Mutated genes converged into the seven oncogenic pathways as follows; RTK-RAS-PI3K (59.5%), p53 (54.8%), PI3K/mTOR (28.6%), NOTCH (14.3%), the cell cycle pathway (4.8%), the Wnt pathway (4.8%) and TGF-B pathway (4.8%). Further analysis demonstrated the most frequently mutated genes (including both SNV and Insertion/deletion) were (from most to least recurrent): TP53, KRAS, mTOR, ABL1, NOTCH1, PBRM1, PIK3CA, NF1 and EGFR. Mutations within these genes are summarized in Table 2 with comparison of their mutational frequencies to published international datasets provided in Supplementary Table 1.
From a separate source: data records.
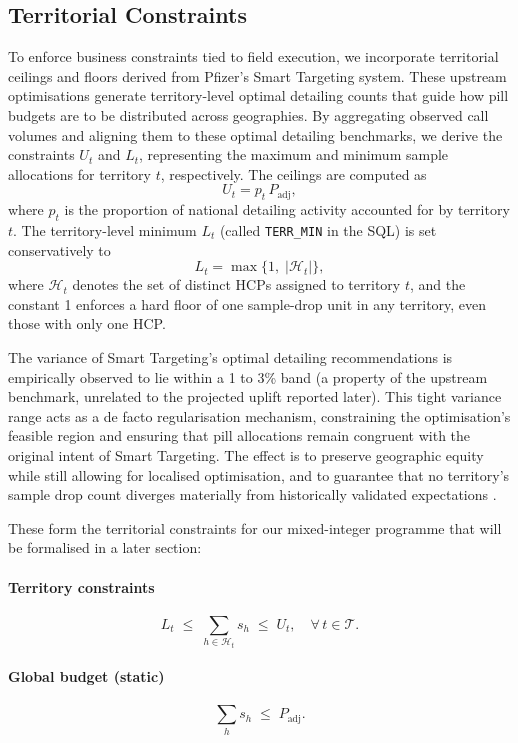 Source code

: \subsection{Territorial Constraints}\label{sec:territorial}

To enforce business constraints tied to field execution, we incorporate territorial ceilings and floors derived from Pfizer's Smart Targeting system. These upstream optimisations generate territory-level optimal detailing counts that guide how pill budgets are to be distributed across geographies. By aggregating observed call volumes and aligning them to these optimal detailing benchmarks, we derive the constraints \(U_t\) and \(L_t\), representing the maximum and minimum sample allocations for territory \(t\), respectively. The ceilings are computed as
\[
  U_t = p_t\,P_{\mathrm{adj}},
\]
where \(p_t\) is the proportion of national detailing activity accounted for by territory \(t\). The territory-level minimum \(L_t\) (called \texttt{TERR\_MIN} in the SQL) is set conservatively to
\[
  L_t = \max\{1,\;\lvert\mathcal H_t\rvert\},
\]
where \(\mathcal H_t\) denotes the set of distinct HCPs assigned to territory \(t\), and the constant 1 enforces a hard floor of one sample-drop unit in any territory, even those with only one HCP.

The variance of Smart Targeting's optimal detailing recommendations is empirically observed to lie within a 1 to 3\% band (a property of the upstream benchmark, unrelated to the projected uplift reported later). This tight variance range acts as a de facto regularisation mechanism, constraining the optimisation's feasible region and ensuring that pill allocations remain congruent with the original intent of Smart Targeting. The effect is to preserve geographic equity while still allowing for localised optimisation, and to guarantee that no territory's sample drop count diverges materially from historically validated expectations \citep{Awadhwal2023}.

These form the territorial constraints for our mixed-integer programme that will be formalised in a later section:

\paragraph{Territory constraints}
\[
  L_t \;\le\; \sum_{h\in\mathcal H_t} s_h \;\le\; U_t,
  \quad\forall\,t\in\mathcal T.
\]

\paragraph{Global budget (static)}
\[
  \sum_{h} s_h \;\le\; P_{\mathrm{adj}}.
\]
Table 2 Most frequent somatic mutations in the study population (n = 42).

TP53 (36%, 15/42 cases) was most frequently mutated, wherein frameshift mutation conferred a worse overall survival (HR 3.33, p < 0.033) (Supplemental Figure 2). This was followed by KRAS mutation (24%, 10/42 cases), which did not confer a significant survival difference.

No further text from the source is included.